=== Data provided ===

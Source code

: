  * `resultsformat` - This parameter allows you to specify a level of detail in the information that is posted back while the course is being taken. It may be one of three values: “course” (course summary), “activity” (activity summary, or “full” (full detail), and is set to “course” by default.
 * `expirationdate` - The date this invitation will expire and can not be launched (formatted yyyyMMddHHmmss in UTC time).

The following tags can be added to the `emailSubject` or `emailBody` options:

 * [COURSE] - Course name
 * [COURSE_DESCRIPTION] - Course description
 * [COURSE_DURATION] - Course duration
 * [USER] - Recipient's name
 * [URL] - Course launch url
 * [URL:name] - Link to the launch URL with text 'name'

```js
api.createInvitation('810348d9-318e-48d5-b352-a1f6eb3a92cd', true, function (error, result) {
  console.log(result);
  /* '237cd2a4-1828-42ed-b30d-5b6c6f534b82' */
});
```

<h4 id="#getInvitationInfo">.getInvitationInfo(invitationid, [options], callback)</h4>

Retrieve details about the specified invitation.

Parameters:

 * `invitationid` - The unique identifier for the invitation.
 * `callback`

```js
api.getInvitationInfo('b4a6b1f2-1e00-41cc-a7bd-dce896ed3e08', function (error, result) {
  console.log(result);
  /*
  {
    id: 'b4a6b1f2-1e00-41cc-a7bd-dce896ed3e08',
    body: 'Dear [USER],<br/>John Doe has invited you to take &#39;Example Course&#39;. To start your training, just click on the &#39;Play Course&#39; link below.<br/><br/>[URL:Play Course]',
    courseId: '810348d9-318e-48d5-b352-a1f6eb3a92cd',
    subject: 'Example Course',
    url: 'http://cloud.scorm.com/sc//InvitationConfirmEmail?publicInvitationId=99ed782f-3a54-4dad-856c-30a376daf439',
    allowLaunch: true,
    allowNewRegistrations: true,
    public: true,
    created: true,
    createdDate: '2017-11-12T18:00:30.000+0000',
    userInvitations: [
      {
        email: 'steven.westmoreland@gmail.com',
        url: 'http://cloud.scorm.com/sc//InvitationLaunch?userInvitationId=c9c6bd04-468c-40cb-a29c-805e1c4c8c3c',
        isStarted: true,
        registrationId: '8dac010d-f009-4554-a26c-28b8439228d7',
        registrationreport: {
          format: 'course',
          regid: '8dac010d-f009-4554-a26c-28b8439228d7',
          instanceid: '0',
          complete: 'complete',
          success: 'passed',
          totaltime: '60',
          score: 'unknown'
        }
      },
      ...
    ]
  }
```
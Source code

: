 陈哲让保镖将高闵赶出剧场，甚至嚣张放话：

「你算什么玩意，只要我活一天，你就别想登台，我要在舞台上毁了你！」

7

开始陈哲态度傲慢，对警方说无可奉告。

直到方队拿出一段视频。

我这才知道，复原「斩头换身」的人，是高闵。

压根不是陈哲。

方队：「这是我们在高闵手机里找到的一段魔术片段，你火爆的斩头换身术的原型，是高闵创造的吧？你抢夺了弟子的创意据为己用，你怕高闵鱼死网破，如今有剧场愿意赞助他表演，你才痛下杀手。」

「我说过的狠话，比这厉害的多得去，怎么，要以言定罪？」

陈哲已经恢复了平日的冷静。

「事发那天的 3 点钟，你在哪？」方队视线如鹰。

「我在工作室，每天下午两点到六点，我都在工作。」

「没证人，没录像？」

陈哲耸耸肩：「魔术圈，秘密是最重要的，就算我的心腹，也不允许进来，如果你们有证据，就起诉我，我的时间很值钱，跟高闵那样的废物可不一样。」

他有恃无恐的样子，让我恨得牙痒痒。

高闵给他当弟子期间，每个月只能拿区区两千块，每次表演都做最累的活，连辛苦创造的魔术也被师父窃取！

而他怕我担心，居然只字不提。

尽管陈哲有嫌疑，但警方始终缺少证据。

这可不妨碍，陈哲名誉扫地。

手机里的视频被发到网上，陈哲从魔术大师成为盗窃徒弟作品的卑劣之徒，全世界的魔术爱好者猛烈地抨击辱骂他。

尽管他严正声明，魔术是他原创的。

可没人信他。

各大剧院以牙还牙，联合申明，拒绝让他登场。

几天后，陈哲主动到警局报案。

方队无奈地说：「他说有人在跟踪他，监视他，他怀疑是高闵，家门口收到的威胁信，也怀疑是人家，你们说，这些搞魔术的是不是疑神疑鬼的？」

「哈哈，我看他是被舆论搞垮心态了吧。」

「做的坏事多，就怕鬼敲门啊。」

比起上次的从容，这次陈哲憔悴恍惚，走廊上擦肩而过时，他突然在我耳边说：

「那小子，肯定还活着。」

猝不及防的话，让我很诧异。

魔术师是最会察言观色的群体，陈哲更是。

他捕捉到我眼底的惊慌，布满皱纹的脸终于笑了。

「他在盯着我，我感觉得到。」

=== What you need to do ===
What is needed is the number of lines in the records that contain the string "function", stated with nothing else.

=== Written response ===
2